Dear Miss Floribunda,
I too have an eccentric family. A cousin of mine, no longer content with giving me gazing balls, ceramic gnomes, and bird and butterfly houses for my garden, has now actually given me a bat house. I asked “Cousin Batsy” why on earth I would want to draw bloodsuckers anywhere near my home and in a snit she told me any ecologist could explain. Well, you are the closest thing to an ecologist that I know of. Please explain what she means.
Will Not Go to Bat on Buchanan Street
Dear Will Not Go to Bat,
You are probably influenced by some of the folklore surrounding the bat that make it an omen of evil and bad luck. That isn’t true in all cultures. The Chinese consider the bat good luck and a stylized image of a bat is a common motif in Chinese carpets, textiles and ceramics. The comic book and movie hero Batman seems to have fostered a better perception of the bat as a nocturnal protector. Yet the fact that three species of tropical bats drink the blood of some small vertebrates in South America has forged a probably permanent link with the Dracula legend.

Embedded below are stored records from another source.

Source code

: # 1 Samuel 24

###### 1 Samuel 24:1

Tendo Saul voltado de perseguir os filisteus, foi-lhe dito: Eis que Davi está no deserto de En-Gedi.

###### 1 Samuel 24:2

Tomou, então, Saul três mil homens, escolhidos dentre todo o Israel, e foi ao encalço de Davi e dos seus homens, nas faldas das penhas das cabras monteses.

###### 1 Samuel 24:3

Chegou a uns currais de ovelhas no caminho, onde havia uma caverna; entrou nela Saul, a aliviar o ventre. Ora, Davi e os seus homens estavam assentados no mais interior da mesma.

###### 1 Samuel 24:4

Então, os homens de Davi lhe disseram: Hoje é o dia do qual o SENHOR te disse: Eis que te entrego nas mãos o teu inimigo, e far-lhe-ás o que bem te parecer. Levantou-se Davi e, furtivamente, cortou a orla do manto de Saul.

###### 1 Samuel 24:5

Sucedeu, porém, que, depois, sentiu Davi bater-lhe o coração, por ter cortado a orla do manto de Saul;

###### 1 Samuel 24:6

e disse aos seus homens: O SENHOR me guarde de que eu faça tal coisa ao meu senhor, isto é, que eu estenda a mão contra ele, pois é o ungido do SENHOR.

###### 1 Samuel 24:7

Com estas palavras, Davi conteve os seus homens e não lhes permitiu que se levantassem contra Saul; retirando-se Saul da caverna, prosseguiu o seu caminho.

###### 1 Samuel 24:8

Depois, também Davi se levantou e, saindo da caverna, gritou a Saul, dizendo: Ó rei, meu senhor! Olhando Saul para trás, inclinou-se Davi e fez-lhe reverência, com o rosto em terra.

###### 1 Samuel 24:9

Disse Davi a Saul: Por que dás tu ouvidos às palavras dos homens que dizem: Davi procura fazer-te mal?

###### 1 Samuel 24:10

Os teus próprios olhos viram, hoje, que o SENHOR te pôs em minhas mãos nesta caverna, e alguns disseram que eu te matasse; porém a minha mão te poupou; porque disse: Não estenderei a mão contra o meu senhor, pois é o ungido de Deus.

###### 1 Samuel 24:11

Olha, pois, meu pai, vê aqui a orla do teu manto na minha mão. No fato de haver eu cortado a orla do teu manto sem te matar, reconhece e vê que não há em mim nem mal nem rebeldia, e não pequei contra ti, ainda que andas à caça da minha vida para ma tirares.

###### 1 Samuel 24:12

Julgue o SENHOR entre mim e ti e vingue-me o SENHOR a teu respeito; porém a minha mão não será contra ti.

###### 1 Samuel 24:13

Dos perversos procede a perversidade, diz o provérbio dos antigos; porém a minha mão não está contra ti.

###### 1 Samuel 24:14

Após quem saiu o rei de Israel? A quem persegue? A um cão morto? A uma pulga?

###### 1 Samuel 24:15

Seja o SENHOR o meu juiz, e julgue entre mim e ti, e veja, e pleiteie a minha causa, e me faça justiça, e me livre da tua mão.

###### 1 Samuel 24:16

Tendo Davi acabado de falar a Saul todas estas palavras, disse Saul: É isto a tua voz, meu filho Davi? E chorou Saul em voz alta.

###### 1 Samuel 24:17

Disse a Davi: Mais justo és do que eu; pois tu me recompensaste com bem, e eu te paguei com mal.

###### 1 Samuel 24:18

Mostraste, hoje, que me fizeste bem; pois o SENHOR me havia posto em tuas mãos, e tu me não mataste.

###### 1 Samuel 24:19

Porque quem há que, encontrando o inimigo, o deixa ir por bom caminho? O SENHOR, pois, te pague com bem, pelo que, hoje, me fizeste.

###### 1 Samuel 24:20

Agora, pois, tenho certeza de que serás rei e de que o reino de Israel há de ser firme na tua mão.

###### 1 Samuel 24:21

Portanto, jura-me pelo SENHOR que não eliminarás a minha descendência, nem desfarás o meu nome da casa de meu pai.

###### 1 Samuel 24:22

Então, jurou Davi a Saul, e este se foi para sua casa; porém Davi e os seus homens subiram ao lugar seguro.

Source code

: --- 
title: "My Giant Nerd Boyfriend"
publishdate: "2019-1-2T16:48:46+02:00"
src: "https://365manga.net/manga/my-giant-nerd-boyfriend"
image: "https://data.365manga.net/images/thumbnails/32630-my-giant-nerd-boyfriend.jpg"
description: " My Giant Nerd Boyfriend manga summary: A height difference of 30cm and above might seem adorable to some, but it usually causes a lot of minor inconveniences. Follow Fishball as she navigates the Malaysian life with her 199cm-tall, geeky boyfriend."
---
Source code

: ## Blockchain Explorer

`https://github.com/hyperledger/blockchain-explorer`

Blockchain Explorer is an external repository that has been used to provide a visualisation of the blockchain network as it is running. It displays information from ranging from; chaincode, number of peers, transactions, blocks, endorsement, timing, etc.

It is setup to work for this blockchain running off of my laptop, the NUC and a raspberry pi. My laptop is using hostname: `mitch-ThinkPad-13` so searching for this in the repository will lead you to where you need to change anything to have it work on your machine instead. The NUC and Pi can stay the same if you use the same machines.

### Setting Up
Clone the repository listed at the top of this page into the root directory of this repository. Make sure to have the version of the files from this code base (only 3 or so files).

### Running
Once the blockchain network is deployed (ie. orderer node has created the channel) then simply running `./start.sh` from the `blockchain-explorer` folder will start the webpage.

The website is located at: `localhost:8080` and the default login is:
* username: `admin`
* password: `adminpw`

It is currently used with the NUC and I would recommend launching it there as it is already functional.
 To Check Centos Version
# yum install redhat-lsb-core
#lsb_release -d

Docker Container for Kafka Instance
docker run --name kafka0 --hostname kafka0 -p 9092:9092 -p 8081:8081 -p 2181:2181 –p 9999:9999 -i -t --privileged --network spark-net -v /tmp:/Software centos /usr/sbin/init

This leaves us with around 1,200 other species of perfectly harmless and abstemious bats, who consume not blood but immense quantities of harmful insects. In fact, the bats in our area are probably our best means of mosquito control. Hyattsville’s Bat Man, Fred Seitz, writes the HL&T’s “Nature Nearby” column and is something of an expert on these much-maligned night flyers. He assures me that far more blood has been sucked by mosquitoes than by bats.
Bats also eat those pesky moths that lay eggs in your winter clothes, as well as cutworms, stink bugs, leafhoppers and other pests that come out after dark. They can eat as many as 600 insects in an hour, making them a boon to the gardener and the farmer.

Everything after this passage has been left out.